=== RECORDS SUPPLIED ===
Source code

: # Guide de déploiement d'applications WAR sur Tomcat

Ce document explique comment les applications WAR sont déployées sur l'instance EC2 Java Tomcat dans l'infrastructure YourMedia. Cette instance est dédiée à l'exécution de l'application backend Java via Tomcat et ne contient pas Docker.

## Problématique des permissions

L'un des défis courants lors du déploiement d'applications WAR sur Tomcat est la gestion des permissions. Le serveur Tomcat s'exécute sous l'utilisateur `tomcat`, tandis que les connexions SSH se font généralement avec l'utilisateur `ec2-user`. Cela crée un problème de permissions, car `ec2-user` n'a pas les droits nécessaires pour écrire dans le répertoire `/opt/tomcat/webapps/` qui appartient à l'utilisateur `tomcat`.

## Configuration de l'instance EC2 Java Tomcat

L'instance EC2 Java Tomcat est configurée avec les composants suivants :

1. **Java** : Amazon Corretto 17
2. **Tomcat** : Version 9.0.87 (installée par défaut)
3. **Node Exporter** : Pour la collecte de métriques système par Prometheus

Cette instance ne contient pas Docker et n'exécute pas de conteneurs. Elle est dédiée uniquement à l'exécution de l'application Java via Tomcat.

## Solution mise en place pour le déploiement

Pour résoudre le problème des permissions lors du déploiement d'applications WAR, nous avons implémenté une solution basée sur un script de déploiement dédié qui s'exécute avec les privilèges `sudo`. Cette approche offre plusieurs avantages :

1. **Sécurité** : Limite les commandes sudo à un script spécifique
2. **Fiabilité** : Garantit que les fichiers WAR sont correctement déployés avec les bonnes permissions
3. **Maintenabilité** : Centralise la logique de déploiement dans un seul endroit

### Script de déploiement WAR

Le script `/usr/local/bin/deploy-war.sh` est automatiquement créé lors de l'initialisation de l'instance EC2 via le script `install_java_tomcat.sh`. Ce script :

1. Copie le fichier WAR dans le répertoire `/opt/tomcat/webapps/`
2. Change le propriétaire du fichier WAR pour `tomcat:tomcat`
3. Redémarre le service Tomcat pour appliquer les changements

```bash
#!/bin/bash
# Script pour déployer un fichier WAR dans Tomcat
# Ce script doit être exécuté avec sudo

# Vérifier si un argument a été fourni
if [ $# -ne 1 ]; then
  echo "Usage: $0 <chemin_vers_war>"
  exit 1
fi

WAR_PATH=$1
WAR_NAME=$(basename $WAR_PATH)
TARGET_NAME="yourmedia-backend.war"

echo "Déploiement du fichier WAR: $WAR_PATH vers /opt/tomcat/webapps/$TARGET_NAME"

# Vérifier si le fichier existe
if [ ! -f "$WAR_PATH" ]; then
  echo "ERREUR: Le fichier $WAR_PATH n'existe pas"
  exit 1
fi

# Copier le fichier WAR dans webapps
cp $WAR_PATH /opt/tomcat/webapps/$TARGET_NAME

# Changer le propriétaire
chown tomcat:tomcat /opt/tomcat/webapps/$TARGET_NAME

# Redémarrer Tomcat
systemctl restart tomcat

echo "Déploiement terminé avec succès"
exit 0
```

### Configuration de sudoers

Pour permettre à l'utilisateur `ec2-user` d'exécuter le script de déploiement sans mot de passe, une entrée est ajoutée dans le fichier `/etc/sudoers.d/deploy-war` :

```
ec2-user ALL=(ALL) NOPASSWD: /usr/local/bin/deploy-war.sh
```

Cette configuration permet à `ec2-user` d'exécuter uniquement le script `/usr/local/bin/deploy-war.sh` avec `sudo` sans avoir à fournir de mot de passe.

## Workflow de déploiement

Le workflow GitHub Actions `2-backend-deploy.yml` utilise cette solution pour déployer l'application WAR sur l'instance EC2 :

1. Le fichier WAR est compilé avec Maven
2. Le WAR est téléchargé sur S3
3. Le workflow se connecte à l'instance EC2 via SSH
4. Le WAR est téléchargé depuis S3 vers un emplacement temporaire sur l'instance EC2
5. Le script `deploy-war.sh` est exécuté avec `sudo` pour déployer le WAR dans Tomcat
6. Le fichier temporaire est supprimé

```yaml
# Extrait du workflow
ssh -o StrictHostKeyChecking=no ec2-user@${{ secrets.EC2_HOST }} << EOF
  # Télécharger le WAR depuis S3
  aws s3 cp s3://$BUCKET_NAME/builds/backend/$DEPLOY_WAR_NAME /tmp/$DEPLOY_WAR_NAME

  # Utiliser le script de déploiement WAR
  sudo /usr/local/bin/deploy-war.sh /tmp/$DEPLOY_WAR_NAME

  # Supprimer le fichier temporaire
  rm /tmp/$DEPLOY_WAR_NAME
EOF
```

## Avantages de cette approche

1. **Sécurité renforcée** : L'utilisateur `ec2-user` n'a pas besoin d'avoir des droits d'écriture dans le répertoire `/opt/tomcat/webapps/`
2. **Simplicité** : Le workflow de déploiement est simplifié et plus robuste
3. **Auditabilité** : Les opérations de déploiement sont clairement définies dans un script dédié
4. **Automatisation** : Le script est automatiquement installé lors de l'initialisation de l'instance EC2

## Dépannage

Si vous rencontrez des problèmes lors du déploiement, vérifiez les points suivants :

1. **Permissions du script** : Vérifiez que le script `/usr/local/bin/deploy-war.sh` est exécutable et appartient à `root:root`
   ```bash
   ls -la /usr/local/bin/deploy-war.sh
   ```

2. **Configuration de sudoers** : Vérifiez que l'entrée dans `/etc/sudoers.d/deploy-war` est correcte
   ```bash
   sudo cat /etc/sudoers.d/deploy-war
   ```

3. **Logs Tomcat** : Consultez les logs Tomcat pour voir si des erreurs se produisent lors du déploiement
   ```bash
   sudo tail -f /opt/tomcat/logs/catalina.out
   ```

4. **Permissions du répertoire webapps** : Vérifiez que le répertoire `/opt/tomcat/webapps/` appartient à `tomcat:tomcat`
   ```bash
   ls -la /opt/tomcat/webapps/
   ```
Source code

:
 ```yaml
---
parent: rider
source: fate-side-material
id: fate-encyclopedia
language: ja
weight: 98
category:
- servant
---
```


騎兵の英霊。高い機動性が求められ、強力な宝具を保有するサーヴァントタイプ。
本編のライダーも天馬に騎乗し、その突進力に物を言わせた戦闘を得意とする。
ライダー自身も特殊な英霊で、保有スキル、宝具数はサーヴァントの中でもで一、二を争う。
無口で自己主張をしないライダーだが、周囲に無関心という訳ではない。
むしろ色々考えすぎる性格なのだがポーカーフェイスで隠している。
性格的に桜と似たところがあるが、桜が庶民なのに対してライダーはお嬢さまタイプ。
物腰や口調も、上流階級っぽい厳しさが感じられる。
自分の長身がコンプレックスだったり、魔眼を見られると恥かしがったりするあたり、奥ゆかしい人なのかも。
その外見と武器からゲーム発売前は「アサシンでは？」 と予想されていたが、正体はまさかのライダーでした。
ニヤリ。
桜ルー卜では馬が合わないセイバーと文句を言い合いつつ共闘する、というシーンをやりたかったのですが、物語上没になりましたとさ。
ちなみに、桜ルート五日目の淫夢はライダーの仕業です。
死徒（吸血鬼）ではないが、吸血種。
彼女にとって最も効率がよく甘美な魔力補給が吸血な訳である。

=== TASK BRIEF ===
Say how many lines in the records above hold "backend", and give no other text.

=== FINISHED EXERCISE ===
4